To avoid this, the Security Team is working on protocols and infrastructure to prevent such hacking. At this BoF, the team discussed adopting The Update Framework (TUF) as the basis for Drupal’s system of automatic updates. This is a standard already adopted by many large companies, and the protocol is very similar to what the Security Team already designed on its own.
Progressively Decoupled Drupal, for everyone!
For my last session, I chose one on web components and HAX, a follow-up to the BoF I attended after lunch.
The four presenters made the case for concentrating front-end development on web components.
- This technology has been under development for years but has only recently been adopted by all the major browsers.

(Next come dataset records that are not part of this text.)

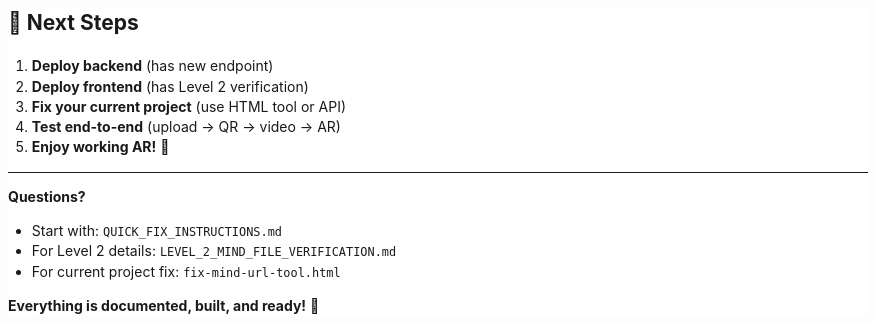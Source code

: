 ## 🚀 Next Steps

1. **Deploy backend** (has new endpoint)
2. **Deploy frontend** (has Level 2 verification)
3. **Fix your current project** (use HTML tool or API)
4. **Test end-to-end** (upload → QR → video → AR)
5. **Enjoy working AR!** 🎉

---

**Questions?** 
- Start with: `QUICK_FIX_INSTRUCTIONS.md`
- For Level 2 details: `LEVEL_2_MIND_FILE_VERIFICATION.md`
- For current project fix: `fix-mind-url-tool.html`

**Everything is documented, built, and ready!** 🚀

- You can use the components that you develop in your current theme, without the headaches of switching to a fully decoupled site all at once.
- When you are ready to decouple, you will be able to use those components in whichever front-end framework you choose.

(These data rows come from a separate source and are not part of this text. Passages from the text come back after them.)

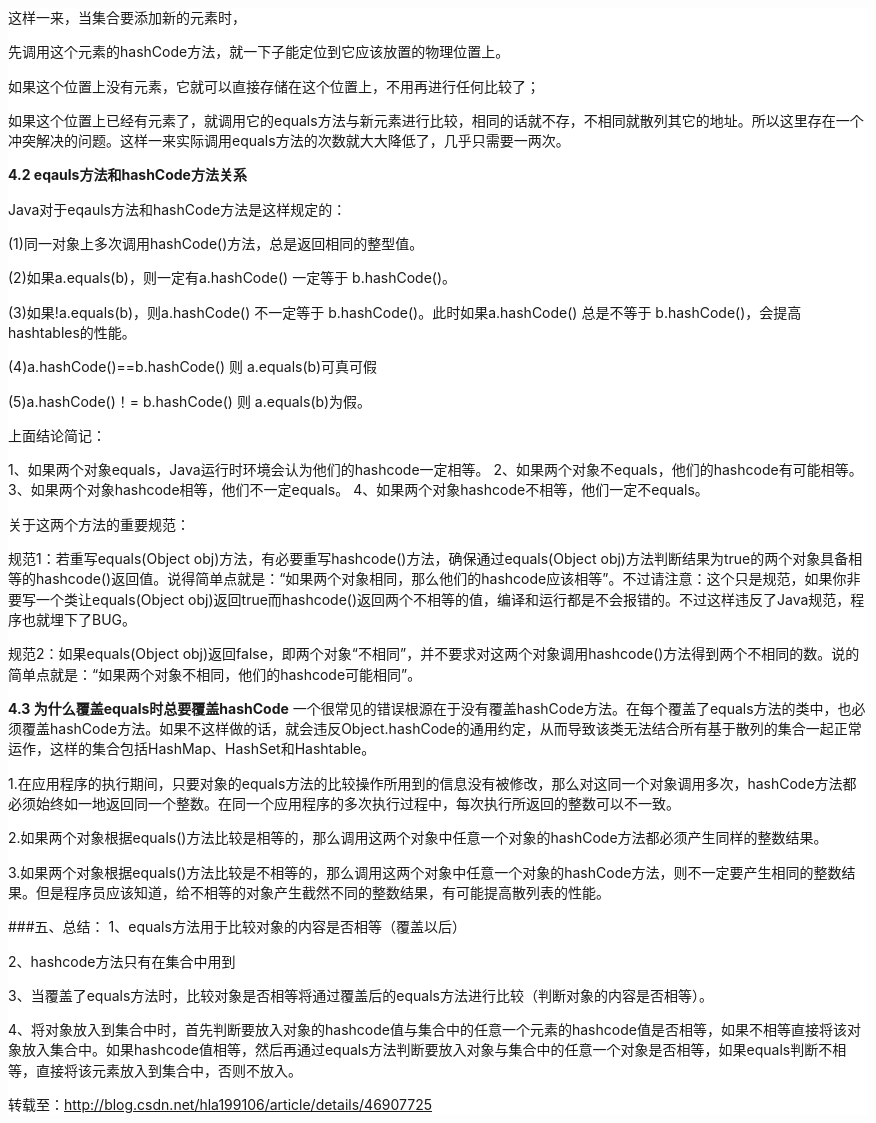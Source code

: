 这样一来，当集合要添加新的元素时，

先调用这个元素的hashCode方法，就一下子能定位到它应该放置的物理位置上。 

如果这个位置上没有元素，它就可以直接存储在这个位置上，不用再进行任何比较了；

如果这个位置上已经有元素了，就调用它的equals方法与新元素进行比较，相同的话就不存，不相同就散列其它的地址。所以这里存在一个冲突解决的问题。这样一来实际调用equals方法的次数就大大降低了，几乎只需要一两次。

**4.2 eqauls方法和hashCode方法关系**

Java对于eqauls方法和hashCode方法是这样规定的： 

(1)同一对象上多次调用hashCode()方法，总是返回相同的整型值。

(2)如果a.equals(b)，则一定有a.hashCode() 一定等于 b.hashCode()。 

(3)如果!a.equals(b)，则a.hashCode() 不一定等于 b.hashCode()。此时如果a.hashCode() 总是不等于       b.hashCode()，会提高hashtables的性能。

(4)a.hashCode()==b.hashCode() 则 a.equals(b)可真可假

(5)a.hashCode()！= b.hashCode() 则 a.equals(b)为假。 

上面结论简记：

1、如果两个对象equals，Java运行时环境会认为他们的hashcode一定相等。 
2、如果两个对象不equals，他们的hashcode有可能相等。 
3、如果两个对象hashcode相等，他们不一定equals。 
4、如果两个对象hashcode不相等，他们一定不equals。 

 

关于这两个方法的重要规范： 

规范1：若重写equals(Object obj)方法，有必要重写hashcode()方法，确保通过equals(Object obj)方法判断结果为true的两个对象具备相等的hashcode()返回值。说得简单点就是：“如果两个对象相同，那么他们的hashcode应该相等”。不过请注意：这个只是规范，如果你非要写一个类让equals(Object obj)返回true而hashcode()返回两个不相等的值，编译和运行都是不会报错的。不过这样违反了Java规范，程序也就埋下了BUG。 

规范2：如果equals(Object obj)返回false，即两个对象“不相同”，并不要求对这两个对象调用hashcode()方法得到两个不相同的数。说的简单点就是：“如果两个对象不相同，他们的hashcode可能相同”。 

 **4.3 为什么覆盖equals时总要覆盖hashCode** 
 一个很常见的错误根源在于没有覆盖hashCode方法。在每个覆盖了equals方法的类中，也必须覆盖hashCode方法。如果不这样做的话，就会违反Object.hashCode的通用约定，从而导致该类无法结合所有基于散列的集合一起正常运作，这样的集合包括HashMap、HashSet和Hashtable。

1.在应用程序的执行期间，只要对象的equals方法的比较操作所用到的信息没有被修改，那么对这同一个对象调用多次，hashCode方法都必须始终如一地返回同一个整数。在同一个应用程序的多次执行过程中，每次执行所返回的整数可以不一致。

2.如果两个对象根据equals()方法比较是相等的，那么调用这两个对象中任意一个对象的hashCode方法都必须产生同样的整数结果。

3.如果两个对象根据equals()方法比较是不相等的，那么调用这两个对象中任意一个对象的hashCode方法，则不一定要产生相同的整数结果。但是程序员应该知道，给不相等的对象产生截然不同的整数结果，有可能提高散列表的性能。

 

###五、总结：
1、equals方法用于比较对象的内容是否相等（覆盖以后）

2、hashcode方法只有在集合中用到

3、当覆盖了equals方法时，比较对象是否相等将通过覆盖后的equals方法进行比较（判断对象的内容是否相等）。

4、将对象放入到集合中时，首先判断要放入对象的hashcode值与集合中的任意一个元素的hashcode值是否相等，如果不相等直接将该对象放入集合中。如果hashcode值相等，然后再通过equals方法判断要放入对象与集合中的任意一个对象是否相等，如果equals判断不相等，直接将该元素放入到集合中，否则不放入。

转载至：http://blog.csdn.net/hla199106/article/details/46907725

- You can also use your web components on completely different systems: WordPress, Gatsby, Jekyll, etc.
- Since the web component lives in its own repository, you can update it in one place and see the effect in hundreds of sites that use the component.
I am not sure exactly how that last point works. Updating to the new component has to be automatic, but not too automatic, since there is a danger that the new version of a web component will break existing sites.
Mentoring & Collaboration
The last day of the camp was devoted to contributing back to Drupal.

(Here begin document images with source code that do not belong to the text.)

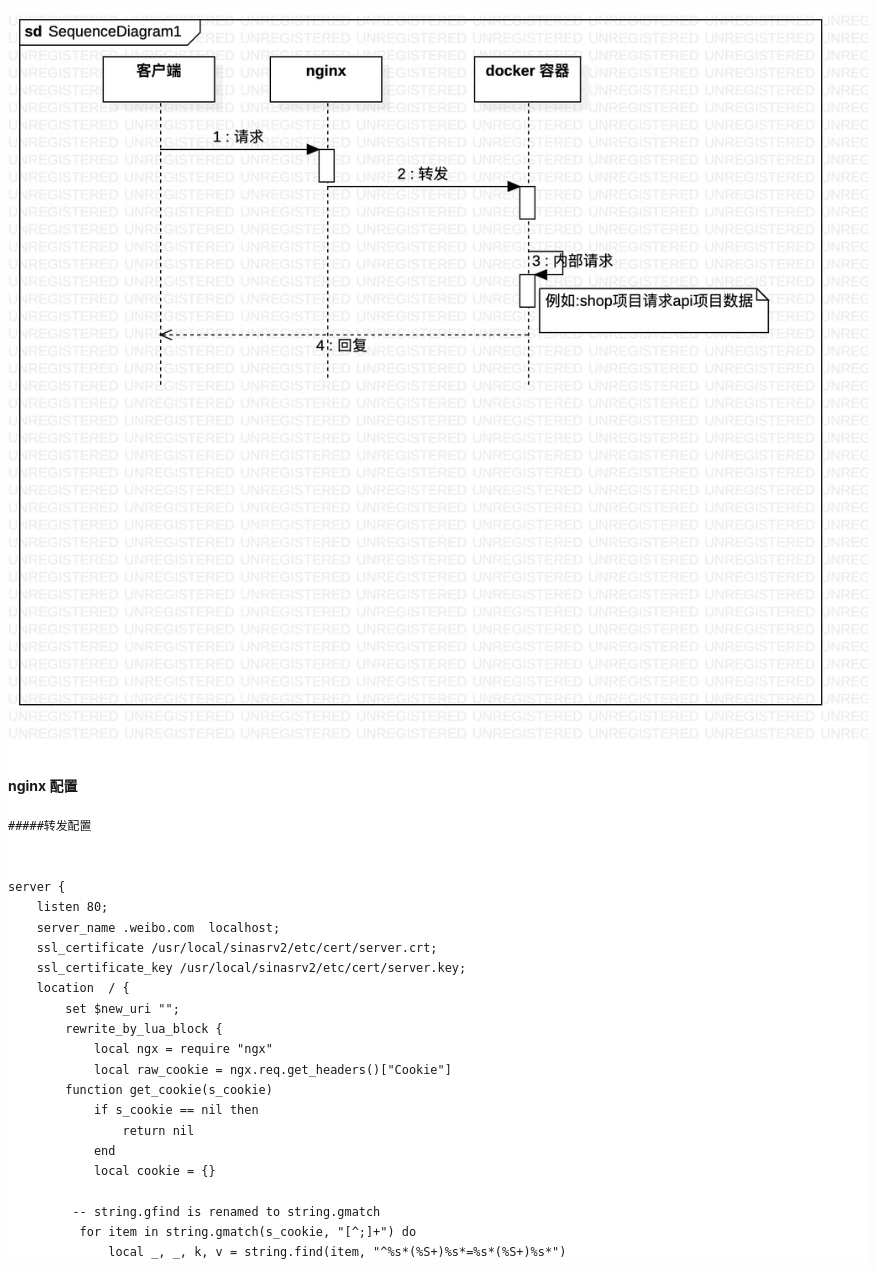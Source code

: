 ![&#x65F6;&#x5E8F;&#x56FE;](.gitbook/assets/qing-qiu-liu-cheng-.jpg)

#### nginx 配置

```text
#####转发配置 


server {
    listen 80;
    server_name .weibo.com  localhost;
    ssl_certificate /usr/local/sinasrv2/etc/cert/server.crt;
    ssl_certificate_key /usr/local/sinasrv2/etc/cert/server.key;
    location  / {
        set $new_uri "";
        rewrite_by_lua_block {
            local ngx = require "ngx"
            local raw_cookie = ngx.req.get_headers()["Cookie"]
        function get_cookie(s_cookie)
            if s_cookie == nil then
                return nil
            end
            local cookie = {}

         -- string.gfind is renamed to string.gmatch
          for item in string.gmatch(s_cookie, "[^;]+") do
              local _, _, k, v = string.find(item, "^%s*(%S+)%s*=%s*(%S+)%s*")
```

I started the day by sitting in on the workshop for first-time contributors, in case AmyJune Hineline, the presenter, had technical questions that a back-end developer and core contributor could answer.
I spent the rest of the day reviewing two issues.
The first issue is one that I have been following for some time: Drupal core should inform the user of the security coverage for the site’s installed minor version including final 8.x LTS releases. The problem is that, with Drupal 9 around the corner, we want to make sure that the site status report advises site administrators to upgrade to that and not to a non-existent version 8.10 when the time comes. The other problem is that the existing code in the core Update module is a bit of a mess, so working with it is a challenge.
Ted Bowman has been the primary developer for this issue. I have taken on the reviewer role, which means:
- I should not contribute patches myself, and
- My aim is to help Ted and others get their patches to a point where the core committers like what they see.
The second issue was Add more strict checking of hook_update_last_removed() and better explanation. This issue was tagged for usability review, in order to get some advice on the wording of a new error message. As a member of the Drupal Usability team, I often do such reviews, either on my own or at one of our weekly meetings. I am not an expert at UX design in general, but I am pretty good at word-smithing, and I think I was able to suggest an improvement for this issue.
I’ll Be Back!
With a full three-day schedule, DrupalCamp NJ is one of my favorite camps, up there with BADCamp and MidCamp. Since I was giving a training session, this was the first year I participated in all three days.
I got to spend time with some friends like Adam Bergstein and AmyJune Hineline, and I met several new (to me) people: the people who attended my training and my session, and @mixologic, who I have previously only known through issues on drupal.org and on Slack.
I also had a chance to revisit the town and the campus where I spent five years, which brought back some fond (and amusing) memories.
I expect that DrupalCamp NJ will also be my first Drupal camp of 2021.